EXERCISE —
From the listing below, work out how many lines contain "https". Reply with that number only.

RECORDS SUPPLIED —

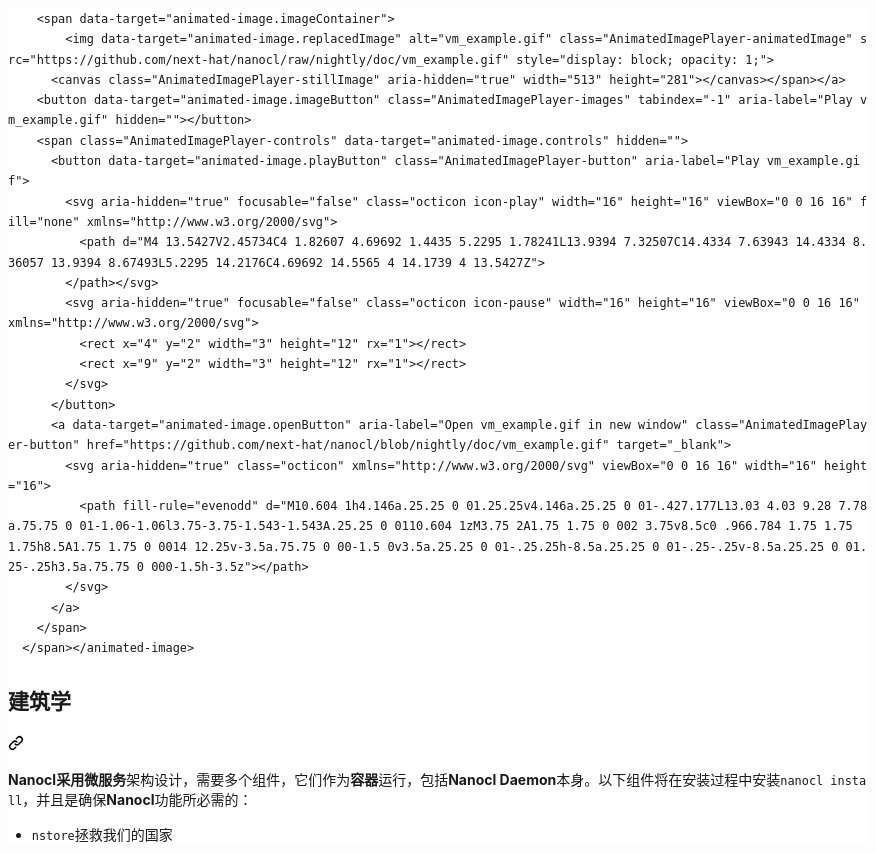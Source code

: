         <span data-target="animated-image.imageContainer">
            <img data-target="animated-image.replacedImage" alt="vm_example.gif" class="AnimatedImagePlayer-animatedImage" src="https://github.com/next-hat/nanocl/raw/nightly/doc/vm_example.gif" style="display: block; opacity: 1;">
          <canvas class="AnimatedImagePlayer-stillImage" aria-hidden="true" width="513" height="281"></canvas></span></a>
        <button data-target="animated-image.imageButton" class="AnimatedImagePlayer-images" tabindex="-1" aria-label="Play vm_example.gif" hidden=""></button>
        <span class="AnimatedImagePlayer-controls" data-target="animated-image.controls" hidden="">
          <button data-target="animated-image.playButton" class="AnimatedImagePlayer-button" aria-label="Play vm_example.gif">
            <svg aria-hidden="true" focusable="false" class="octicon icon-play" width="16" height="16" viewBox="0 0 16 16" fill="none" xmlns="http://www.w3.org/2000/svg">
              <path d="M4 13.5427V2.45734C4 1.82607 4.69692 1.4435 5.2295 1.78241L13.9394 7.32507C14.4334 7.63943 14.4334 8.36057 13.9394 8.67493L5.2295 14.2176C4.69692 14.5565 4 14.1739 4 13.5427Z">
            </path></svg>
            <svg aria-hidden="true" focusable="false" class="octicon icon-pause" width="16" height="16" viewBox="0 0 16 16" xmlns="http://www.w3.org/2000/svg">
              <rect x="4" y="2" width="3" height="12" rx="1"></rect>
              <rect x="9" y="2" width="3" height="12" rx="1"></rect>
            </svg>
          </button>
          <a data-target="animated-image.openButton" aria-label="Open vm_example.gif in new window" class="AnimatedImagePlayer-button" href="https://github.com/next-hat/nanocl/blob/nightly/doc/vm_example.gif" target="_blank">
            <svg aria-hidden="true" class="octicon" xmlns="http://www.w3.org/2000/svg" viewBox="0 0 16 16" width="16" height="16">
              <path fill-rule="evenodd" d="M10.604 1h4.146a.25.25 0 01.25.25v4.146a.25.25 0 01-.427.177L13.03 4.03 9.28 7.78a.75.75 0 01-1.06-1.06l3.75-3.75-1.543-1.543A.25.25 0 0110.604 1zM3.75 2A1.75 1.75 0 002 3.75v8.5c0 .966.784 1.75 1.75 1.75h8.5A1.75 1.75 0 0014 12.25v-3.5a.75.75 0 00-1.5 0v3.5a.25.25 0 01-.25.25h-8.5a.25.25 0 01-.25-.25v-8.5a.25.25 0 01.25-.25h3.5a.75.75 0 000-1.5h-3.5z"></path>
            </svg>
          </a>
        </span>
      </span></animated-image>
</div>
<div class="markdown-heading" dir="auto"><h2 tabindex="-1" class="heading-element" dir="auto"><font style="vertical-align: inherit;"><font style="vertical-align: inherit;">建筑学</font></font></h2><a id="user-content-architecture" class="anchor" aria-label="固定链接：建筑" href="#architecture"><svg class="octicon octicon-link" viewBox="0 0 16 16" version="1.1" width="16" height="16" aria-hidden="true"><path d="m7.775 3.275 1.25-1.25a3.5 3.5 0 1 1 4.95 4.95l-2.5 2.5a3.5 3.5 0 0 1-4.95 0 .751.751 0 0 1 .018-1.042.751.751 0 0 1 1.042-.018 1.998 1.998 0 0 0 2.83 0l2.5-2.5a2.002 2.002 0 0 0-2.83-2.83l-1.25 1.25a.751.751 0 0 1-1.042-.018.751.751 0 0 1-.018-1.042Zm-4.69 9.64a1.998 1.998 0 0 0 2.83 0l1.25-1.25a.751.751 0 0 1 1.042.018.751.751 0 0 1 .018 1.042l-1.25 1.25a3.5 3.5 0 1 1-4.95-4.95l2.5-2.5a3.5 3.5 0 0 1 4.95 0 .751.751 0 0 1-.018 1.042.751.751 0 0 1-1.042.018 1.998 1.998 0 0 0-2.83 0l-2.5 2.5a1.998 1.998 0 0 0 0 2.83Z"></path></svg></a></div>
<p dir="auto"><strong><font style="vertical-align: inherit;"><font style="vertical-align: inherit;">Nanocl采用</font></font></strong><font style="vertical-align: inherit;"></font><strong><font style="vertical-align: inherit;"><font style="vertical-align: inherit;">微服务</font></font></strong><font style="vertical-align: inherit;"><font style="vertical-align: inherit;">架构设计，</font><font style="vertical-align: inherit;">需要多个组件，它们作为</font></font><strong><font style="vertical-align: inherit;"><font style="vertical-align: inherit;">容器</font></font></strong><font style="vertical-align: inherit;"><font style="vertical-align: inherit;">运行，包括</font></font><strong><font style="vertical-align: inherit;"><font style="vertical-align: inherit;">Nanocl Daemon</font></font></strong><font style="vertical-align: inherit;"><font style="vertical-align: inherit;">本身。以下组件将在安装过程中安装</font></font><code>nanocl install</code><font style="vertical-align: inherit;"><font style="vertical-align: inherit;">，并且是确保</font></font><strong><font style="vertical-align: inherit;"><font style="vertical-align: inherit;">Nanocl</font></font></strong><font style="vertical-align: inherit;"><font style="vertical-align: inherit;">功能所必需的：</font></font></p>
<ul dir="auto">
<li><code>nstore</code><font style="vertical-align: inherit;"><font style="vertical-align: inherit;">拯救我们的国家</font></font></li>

SOLUTION FOR THIS EXERCISE —
2